A little Back story:
I am playing around with an ENC28J60 and arduino nano, and I am using it to maintain a connection to a device(ATEM BlackMagic ME/1 Switcher). The Arduino is no way fast enough to catch all packets coming from a BlackMagic Switcher, however it seems that the BlackMagic Device does not really care as long as the Arduino does not lose too many packets.
My Question:
I noticed that when the arduino was not keeping up with all of these packets and the ENC28J60's buffer overflowed, it(ENC28J60) would throw out old packets and only keep the new incoming ones in its buffer. I was wondering if there is a way for the ENC28J60 to keep the old Packets instead of the new ones until the Arduino can read them and throw out any new incoming packets if there is no space in the (ENC28J60)buffer? I am experimenting with different ways of handling these dropped packets and was wondering if this method might help with it.
Sorry for writing mistakes and bad grammer, I am a little tired
Did a little Digging and eventually found what I am looking for is actaully called LIFO(Last In First Out) and what I have right now is FIFO(First In First Out). I checked the enc28j60 datasheet (http://ww1.microchip.com/downloads/en/devicedoc/39662c.pdf) and it looks like it is a hardware configured FIFO so no way of making it LIFO
@Juraj
Yes, that is what it is. I've worked with the same buffering systems before(mostly with serial and i2c), just did not know the term for them.

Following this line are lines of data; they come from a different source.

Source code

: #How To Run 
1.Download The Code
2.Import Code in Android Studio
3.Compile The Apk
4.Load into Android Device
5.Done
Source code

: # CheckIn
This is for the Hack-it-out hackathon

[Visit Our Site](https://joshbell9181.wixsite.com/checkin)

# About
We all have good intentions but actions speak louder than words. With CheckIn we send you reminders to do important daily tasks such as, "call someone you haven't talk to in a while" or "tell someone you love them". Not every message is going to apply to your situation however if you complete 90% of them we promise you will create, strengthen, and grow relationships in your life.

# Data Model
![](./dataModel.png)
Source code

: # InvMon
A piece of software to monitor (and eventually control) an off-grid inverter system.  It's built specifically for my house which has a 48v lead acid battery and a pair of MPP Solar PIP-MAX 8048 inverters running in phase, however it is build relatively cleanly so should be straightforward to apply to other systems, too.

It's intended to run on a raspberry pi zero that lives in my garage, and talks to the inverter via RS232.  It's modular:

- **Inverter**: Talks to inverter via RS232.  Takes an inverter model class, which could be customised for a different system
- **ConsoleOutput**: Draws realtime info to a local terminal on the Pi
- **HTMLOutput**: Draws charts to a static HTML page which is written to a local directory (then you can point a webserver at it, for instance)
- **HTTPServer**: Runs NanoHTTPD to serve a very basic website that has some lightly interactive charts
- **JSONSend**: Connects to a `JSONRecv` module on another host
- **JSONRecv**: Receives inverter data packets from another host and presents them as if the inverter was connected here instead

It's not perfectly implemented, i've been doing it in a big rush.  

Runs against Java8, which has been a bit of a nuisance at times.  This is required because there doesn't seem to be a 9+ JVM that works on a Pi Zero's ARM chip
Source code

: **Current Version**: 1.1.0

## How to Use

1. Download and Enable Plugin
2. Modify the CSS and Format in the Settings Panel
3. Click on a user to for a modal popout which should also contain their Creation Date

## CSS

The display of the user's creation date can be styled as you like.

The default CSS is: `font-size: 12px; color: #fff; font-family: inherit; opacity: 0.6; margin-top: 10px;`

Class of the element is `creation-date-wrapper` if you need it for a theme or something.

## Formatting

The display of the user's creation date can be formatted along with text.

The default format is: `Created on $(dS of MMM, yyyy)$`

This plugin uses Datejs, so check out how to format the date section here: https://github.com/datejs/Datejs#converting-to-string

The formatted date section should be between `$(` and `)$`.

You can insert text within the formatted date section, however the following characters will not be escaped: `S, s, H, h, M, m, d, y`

Hey awesome job on the enc library, I really appreciate your hard work. It has some nice features in it, but yes same problem. Its a hardware issue(limitation). In most cases FIFO makes sense, but in my case, the arduino is far to slow to keep up and missing a lot of important packets that come first
it is UDP?
my EthernetENC library has a backlog for UDP. UIPEthernet doesn't. The size of the backlog is configurable with UIP_UDP_BACKLOG https://github.com/jandrassy/EthernetENC/wiki/Settings
and you can turn off TCP with UIP_CONF_MAX_CONNECTIONS to save flash and RAM.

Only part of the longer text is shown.